Task data section start
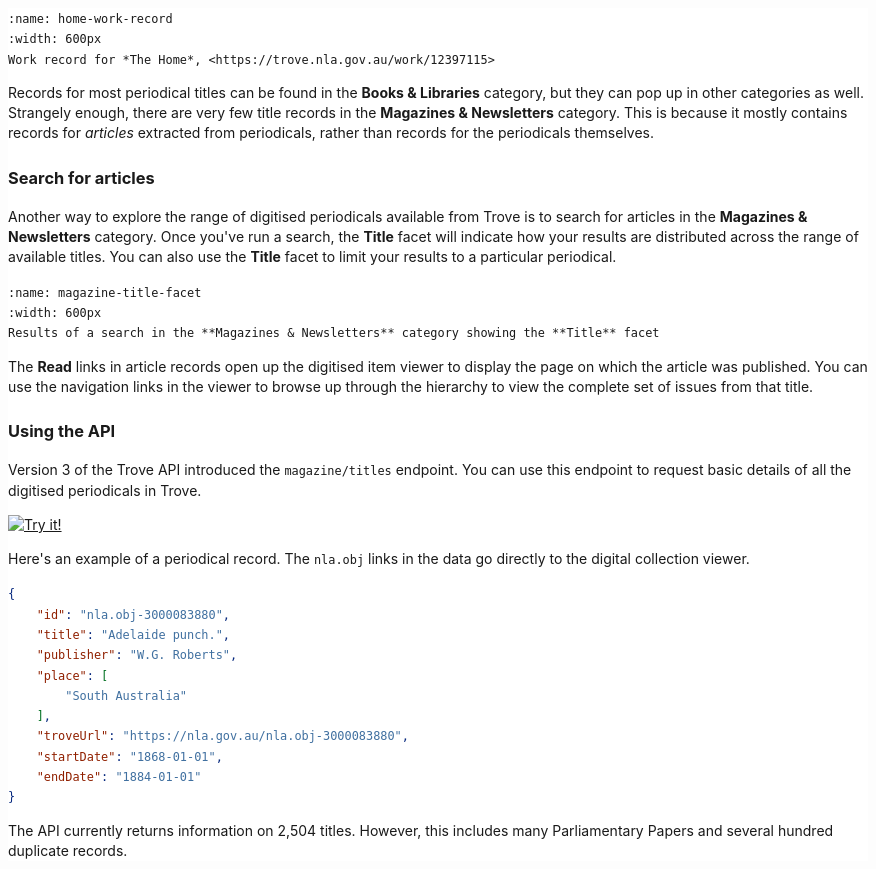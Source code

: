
 ```{figure} /images/home-work-record.png
:name: home-work-record
:width: 600px
Work record for *The Home*, <https://trove.nla.gov.au/work/12397115>
```

Records for most periodical titles can be found in the **Books & Libraries** category, but they can pop up in other categories as well. Strangely enough, there are very few title records in the **Magazines & Newsletters** category. This is because it mostly contains records for *articles* extracted from periodicals, rather than records for the periodicals themselves.

### Search for articles

Another way to explore the range of digitised periodicals available from Trove is to search for articles in the **Magazines & Newsletters** category. Once you've run a search, the **Title** facet will indicate how your results are distributed across the range of available titles. You can also use the **Title** facet to limit your results to a particular periodical.

```{figure} /images/magazine-title-facet.png
:name: magazine-title-facet
:width: 600px
Results of a search in the **Magazines & Newsletters** category showing the **Title** facet
```

The **Read** links in article records open up the digitised item viewer to display the page on which the article was published. You can use the navigation links in the viewer to browse up through the hierarchy to view the complete set of issues from that title.

### Using the API

Version 3 of the Trove API introduced the `magazine/titles` endpoint. You can use this endpoint to request basic details of all the digitised periodicals in Trove.

[![Try it!](https://troveconsole.herokuapp.com/static/img/try-trove-api-console.svg)](https://troveconsole.herokuapp.com/v3/?url=https%3A//api.trove.nla.gov.au/v3/magazine/titles%3Fencoding%3Djson&comment=)

Here's an example of a periodical record. The `nla.obj` links in the data go directly to the digital collection viewer.

```json
{
    "id": "nla.obj-3000083880",
    "title": "Adelaide punch.",
    "publisher": "W.G. Roberts",
    "place": [
        "South Australia"
    ],
    "troveUrl": "https://nla.gov.au/nla.obj-3000083880",
    "startDate": "1868-01-01",
    "endDate": "1884-01-01"
}
```

The API currently returns information on 2,504 titles. However, this includes many Parliamentary Papers and several hundred duplicate records.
Task data section end
Throughout the records above, find the lines in which the word "https" appears and return them.

[Solution]
Work record for *The Home*, <https://trove.nla.gov.au/work/12397115>
[![Try it!](https://troveconsole.herokuapp.com/static/img/try-trove-api-console.svg)](https://troveconsole.herokuapp.com/v3/?url=https%3A//api.trove.nla.gov.au/v3/magazine/titles%3Fencoding%3Djson&comment=)
    "troveUrl": "https://nla.gov.au/nla.obj-3000083880",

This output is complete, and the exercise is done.